• [What to work on]:
An exact copy of the data is needed, but without any of its images.

• [Supplied records]:
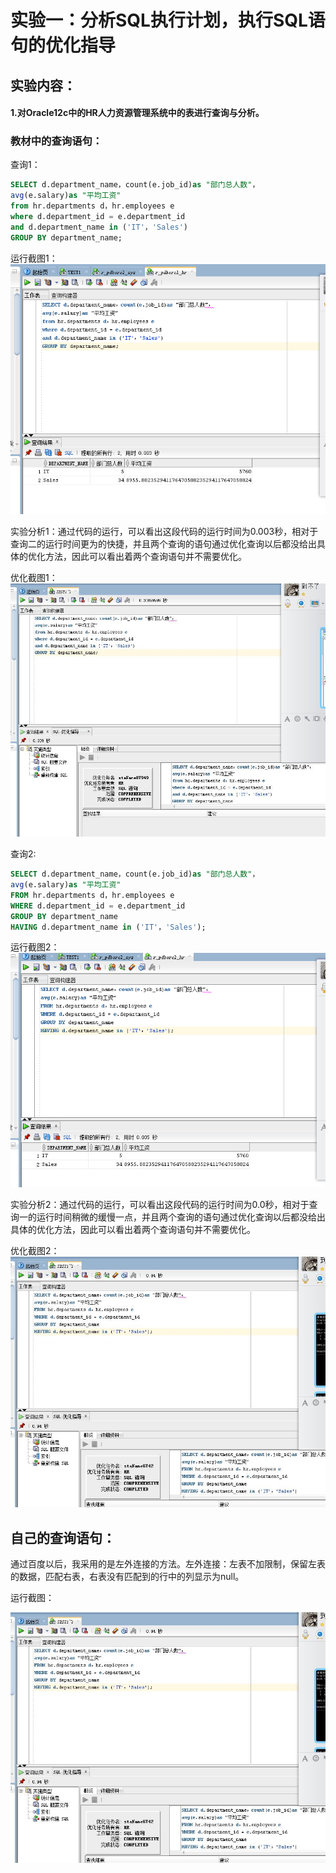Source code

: # 实验一：分析SQL执行计划，执行SQL语句的优化指导
## 实验内容：
#### 1.对Oracle12c中的HR人力资源管理系统中的表进行查询与分析。
### 教材中的查询语句：
查询1：
```SQL
SELECT d.department_name，count(e.job_id)as "部门总人数"，
avg(e.salary)as "平均工资"
from hr.departments d，hr.employees e
where d.department_id = e.department_id
and d.department_name in ('IT'，'Sales')
GROUP BY department_name;
```
运行截图1：
![](https://github.com/RaymodLam/Oracle/blob/master/test1/4.png?raw=true)

实验分析1：通过代码的运行，可以看出这段代码的运行时间为0.003秒，相对于查询二的运行时间更为的快捷，并且两个查询的语句通过优化查询以后都没给出具体的优化方法，因此可以看出着两个查询语句并不需要优化。

优化截图1：
![](https://github.com/RaymodLam/Oracle/blob/master/test1/2.jpg?raw=true)

查询2:
```SQL
SELECT d.department_name，count(e.job_id)as "部门总人数"，
avg(e.salary)as "平均工资"
FROM hr.departments d，hr.employees e
WHERE d.department_id = e.department_id
GROUP BY department_name
HAVING d.department_name in ('IT'，'Sales');
```
运行截图2：
![](https://github.com/RaymodLam/Oracle/blob/master/test1/3.png?raw=true)

实验分析2：通过代码的运行，可以看出这段代码的运行时间为0.0秒，相对于查询一的运行时间稍微的缓慢一点，并且两个查询的语句通过优化查询以后都没给出具体的优化方法，因此可以看出着两个查询语句并不需要优化。

优化截图2：
![](https://github.com/RaymodLam/Oracle/blob/master/test1/1.jpg?raw=true)

## 自己的查询语句：
通过百度以后，我采用的是左外连接的方法。左外连接：左表不加限制，保留左表的数据，匹配右表，右表没有匹配到的行中的列显示为null。

运行截图：

![](https://github.com/RaymodLam/Oracle/blob/master/test1/1.jpg?raw=true)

• [Solution for this exercise]:
Source code

: # 实验一：分析SQL执行计划，执行SQL语句的优化指导
## 实验内容：
#### 1.对Oracle12c中的HR人力资源管理系统中的表进行查询与分析。
### 教材中的查询语句：
查询1：
```SQL
SELECT d.department_name，count(e.job_id)as "部门总人数"，
avg(e.salary)as "平均工资"
from hr.departments d，hr.employees e
where d.department_id = e.department_id
and d.department_name in ('IT'，'Sales')
GROUP BY department_name;
```
运行截图1：
![](https://github.com/RaymodLam/Oracle/blob/master/test1/4.png?raw=true)

实验分析1：通过代码的运行，可以看出这段代码的运行时间为0.003秒，相对于查询二的运行时间更为的快捷，并且两个查询的语句通过优化查询以后都没给出具体的优化方法，因此可以看出着两个查询语句并不需要优化。

优化截图1：
![](https://github.com/RaymodLam/Oracle/blob/master/test1/2.jpg?raw=true)

查询2:
```SQL
SELECT d.department_name，count(e.job_id)as "部门总人数"，
avg(e.salary)as "平均工资"
FROM hr.departments d，hr.employees e
WHERE d.department_id = e.department_id
GROUP BY department_name
HAVING d.department_name in ('IT'，'Sales');
```
运行截图2：
![](https://github.com/RaymodLam/Oracle/blob/master/test1/3.png?raw=true)

实验分析2：通过代码的运行，可以看出这段代码的运行时间为0.0秒，相对于查询一的运行时间稍微的缓慢一点，并且两个查询的语句通过优化查询以后都没给出具体的优化方法，因此可以看出着两个查询语句并不需要优化。

优化截图2：
![](https://github.com/RaymodLam/Oracle/blob/master/test1/1.jpg?raw=true)

## 自己的查询语句：
通过百度以后，我采用的是左外连接的方法。左外连接：左表不加限制，保留左表的数据，匹配右表，右表没有匹配到的行中的列显示为null。

运行截图：

![](https://github.com/RaymodLam/Oracle/blob/master/test1/1.jpg?raw=true)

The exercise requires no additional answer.